Report how many lines in the records below contain the word "some". Give only the number.

Content starts

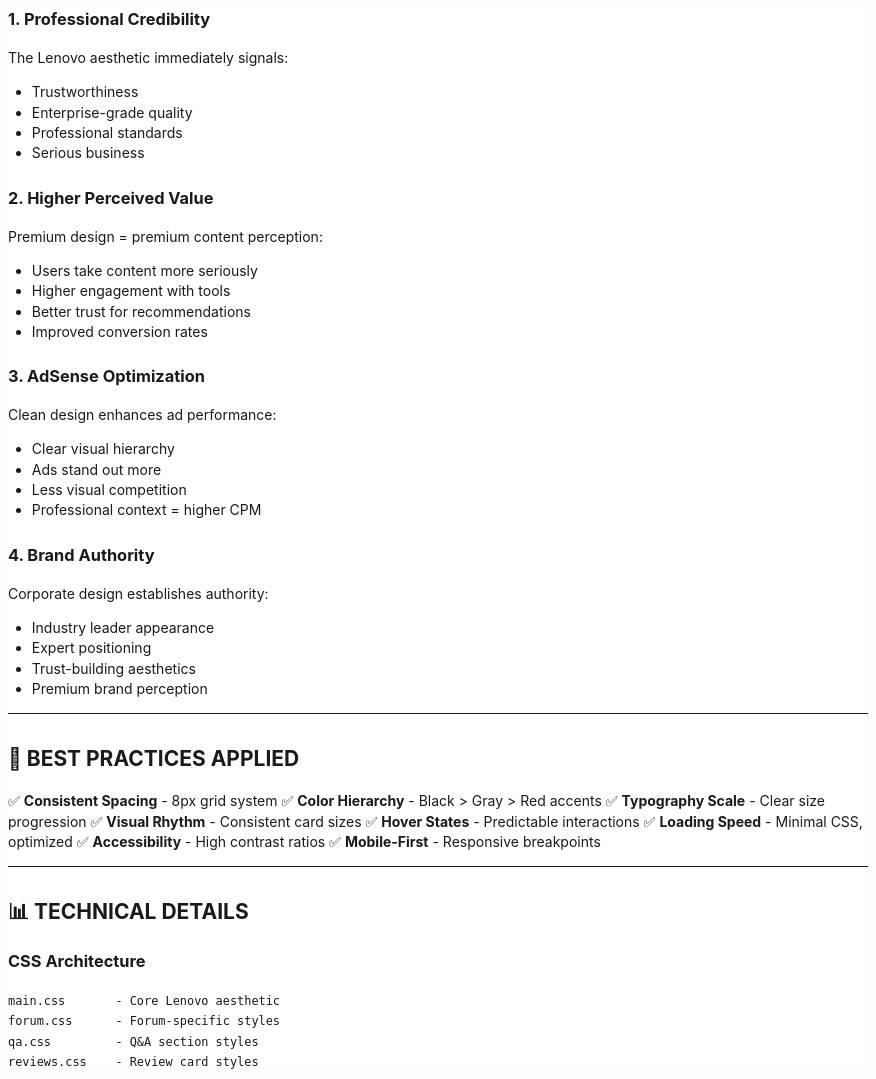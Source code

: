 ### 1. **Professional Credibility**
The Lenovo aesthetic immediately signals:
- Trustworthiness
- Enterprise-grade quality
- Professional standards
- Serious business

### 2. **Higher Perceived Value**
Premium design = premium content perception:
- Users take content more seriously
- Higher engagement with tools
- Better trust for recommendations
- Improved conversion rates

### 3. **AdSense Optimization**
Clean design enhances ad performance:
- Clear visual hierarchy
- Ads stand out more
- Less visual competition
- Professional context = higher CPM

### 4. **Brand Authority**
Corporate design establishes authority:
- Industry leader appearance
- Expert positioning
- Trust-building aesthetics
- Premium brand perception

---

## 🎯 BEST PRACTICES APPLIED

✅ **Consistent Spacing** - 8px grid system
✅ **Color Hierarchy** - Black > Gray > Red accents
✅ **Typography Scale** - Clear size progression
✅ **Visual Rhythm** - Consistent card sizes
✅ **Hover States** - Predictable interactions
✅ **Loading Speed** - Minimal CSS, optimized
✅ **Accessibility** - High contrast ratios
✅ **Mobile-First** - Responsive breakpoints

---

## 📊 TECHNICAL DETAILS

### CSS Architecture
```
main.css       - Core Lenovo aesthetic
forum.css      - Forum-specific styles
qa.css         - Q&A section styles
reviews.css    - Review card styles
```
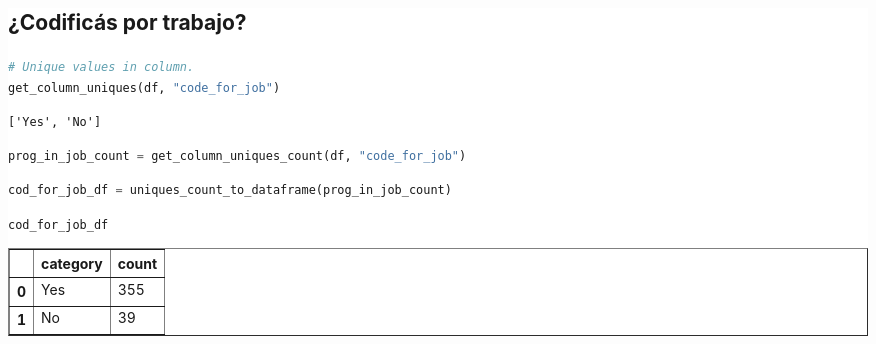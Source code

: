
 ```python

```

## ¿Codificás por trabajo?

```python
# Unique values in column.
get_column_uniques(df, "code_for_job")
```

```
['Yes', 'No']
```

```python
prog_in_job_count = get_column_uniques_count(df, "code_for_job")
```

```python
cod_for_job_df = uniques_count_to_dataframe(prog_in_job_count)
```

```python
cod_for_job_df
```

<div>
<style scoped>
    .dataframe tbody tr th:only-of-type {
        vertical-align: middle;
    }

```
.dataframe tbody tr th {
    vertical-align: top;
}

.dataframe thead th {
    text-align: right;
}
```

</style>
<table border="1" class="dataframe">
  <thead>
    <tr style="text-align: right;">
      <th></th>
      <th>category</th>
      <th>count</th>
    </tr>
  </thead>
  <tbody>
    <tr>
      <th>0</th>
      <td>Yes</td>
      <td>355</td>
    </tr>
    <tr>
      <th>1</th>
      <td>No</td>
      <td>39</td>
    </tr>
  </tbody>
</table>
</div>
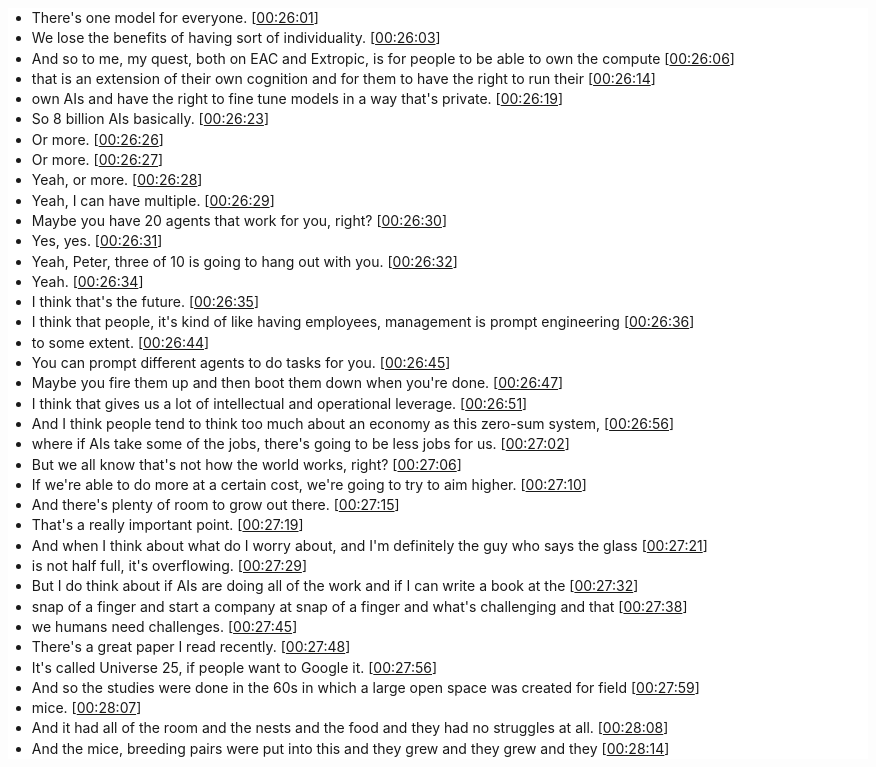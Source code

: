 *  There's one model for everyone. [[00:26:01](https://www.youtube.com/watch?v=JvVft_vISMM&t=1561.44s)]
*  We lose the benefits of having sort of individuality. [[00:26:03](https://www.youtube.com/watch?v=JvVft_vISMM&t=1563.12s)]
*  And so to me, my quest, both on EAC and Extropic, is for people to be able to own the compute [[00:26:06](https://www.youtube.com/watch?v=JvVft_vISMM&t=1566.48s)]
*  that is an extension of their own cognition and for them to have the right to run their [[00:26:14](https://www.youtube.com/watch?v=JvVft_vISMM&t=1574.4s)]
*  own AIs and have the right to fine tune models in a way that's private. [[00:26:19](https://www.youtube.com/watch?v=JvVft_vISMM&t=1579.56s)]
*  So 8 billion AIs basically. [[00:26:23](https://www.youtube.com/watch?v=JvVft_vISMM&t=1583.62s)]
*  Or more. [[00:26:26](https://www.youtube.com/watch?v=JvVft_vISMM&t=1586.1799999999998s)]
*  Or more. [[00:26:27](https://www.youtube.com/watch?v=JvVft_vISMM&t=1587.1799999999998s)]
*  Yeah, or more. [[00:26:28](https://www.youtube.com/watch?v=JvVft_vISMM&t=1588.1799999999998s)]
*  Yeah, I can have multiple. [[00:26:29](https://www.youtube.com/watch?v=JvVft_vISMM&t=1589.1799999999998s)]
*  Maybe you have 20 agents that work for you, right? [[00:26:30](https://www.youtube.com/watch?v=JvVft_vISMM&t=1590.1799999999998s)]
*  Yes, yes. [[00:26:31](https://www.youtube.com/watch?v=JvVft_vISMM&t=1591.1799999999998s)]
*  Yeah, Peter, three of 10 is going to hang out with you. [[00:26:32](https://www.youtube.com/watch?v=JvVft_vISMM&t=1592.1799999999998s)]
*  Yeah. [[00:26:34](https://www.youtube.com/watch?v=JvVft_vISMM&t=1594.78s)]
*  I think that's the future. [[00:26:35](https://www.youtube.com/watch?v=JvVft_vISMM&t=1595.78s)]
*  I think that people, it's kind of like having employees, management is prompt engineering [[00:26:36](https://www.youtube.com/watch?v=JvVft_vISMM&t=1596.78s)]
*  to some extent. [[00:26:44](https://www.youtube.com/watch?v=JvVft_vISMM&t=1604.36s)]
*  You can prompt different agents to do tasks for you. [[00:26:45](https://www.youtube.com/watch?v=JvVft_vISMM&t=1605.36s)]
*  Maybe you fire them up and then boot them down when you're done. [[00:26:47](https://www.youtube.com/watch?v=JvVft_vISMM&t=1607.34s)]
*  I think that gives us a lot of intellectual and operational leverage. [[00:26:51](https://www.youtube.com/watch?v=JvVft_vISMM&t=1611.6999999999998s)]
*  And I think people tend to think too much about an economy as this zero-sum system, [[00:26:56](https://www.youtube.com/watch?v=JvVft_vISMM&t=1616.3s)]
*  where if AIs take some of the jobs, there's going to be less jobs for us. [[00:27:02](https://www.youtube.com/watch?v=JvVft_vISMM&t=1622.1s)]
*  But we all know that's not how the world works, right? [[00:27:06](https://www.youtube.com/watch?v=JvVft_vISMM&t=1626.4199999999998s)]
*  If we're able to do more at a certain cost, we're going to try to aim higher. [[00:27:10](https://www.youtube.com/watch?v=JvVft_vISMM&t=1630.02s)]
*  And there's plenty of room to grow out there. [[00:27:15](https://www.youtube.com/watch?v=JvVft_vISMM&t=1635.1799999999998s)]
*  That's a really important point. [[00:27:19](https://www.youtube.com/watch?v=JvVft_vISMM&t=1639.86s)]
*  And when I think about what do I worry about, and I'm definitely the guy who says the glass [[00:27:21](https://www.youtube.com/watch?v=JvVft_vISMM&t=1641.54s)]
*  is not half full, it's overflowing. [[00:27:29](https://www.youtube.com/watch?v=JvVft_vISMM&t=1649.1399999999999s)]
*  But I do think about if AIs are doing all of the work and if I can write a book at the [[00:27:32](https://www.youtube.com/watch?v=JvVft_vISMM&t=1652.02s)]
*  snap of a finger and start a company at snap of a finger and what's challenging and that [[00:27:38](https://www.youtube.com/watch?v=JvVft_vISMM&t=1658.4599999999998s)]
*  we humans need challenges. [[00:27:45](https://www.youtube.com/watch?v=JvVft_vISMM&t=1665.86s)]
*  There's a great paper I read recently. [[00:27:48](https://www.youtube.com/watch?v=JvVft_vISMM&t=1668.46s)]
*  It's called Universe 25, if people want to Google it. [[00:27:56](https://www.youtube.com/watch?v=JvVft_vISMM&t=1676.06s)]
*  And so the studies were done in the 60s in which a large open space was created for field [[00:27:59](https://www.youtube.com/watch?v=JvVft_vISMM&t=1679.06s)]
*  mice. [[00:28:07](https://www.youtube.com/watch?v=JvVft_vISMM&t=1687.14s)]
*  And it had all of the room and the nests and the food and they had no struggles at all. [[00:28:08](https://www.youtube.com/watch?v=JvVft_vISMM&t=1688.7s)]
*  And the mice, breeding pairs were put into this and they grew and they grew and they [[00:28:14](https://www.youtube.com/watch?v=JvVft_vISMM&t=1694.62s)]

Content ends

• _Exercise response_
2